• Dataset content
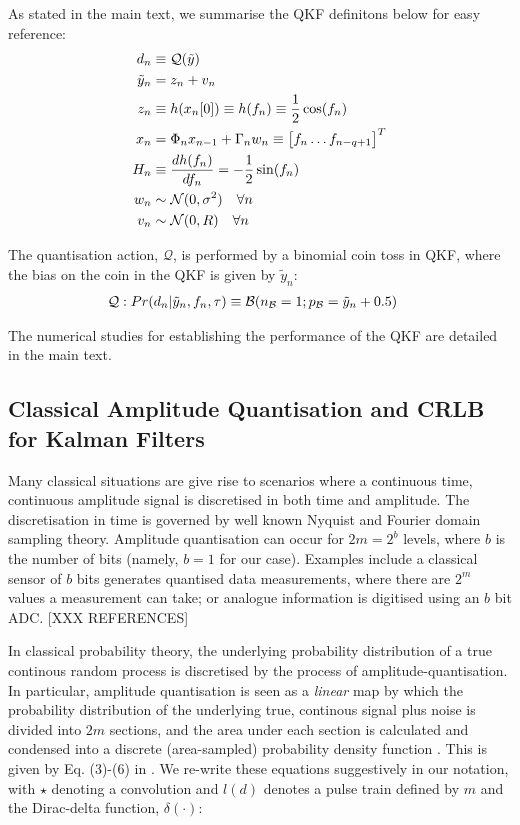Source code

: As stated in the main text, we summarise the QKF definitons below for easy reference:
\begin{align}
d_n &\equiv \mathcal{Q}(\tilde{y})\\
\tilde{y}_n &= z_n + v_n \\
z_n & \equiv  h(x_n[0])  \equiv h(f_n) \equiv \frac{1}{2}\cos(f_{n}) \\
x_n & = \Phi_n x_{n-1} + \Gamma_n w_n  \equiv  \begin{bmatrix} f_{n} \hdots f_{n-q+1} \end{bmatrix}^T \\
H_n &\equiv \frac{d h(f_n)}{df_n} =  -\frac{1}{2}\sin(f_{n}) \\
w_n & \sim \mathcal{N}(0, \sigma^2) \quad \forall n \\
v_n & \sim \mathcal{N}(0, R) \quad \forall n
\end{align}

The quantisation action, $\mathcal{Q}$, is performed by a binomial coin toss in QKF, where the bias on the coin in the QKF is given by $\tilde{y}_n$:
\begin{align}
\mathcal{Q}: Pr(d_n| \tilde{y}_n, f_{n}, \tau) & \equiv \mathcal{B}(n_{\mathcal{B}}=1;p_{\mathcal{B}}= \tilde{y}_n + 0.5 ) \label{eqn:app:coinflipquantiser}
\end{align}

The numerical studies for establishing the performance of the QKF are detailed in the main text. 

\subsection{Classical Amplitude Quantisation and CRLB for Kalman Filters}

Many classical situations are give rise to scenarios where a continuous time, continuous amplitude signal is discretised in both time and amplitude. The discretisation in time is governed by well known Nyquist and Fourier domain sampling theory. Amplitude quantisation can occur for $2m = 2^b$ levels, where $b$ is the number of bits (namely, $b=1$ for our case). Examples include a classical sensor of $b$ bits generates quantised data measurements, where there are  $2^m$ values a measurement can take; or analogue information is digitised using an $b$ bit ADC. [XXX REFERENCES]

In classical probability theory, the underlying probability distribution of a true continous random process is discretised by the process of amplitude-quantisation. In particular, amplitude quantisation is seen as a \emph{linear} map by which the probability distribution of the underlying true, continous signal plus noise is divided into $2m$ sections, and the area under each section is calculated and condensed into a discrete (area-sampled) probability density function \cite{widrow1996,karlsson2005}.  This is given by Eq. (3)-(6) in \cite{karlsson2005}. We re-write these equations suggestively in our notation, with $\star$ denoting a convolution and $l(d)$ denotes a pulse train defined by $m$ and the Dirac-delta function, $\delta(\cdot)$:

• What you have to do
Your answer should consist of the lines from the line with "The numerical studies" to the line with "Amplitude Quantisation and" above, repeated exactly, both ends included.

• Response below
The numerical studies for establishing the performance of the QKF are detailed in the main text. 

\subsection{Classical Amplitude Quantisation and CRLB for Kalman Filters}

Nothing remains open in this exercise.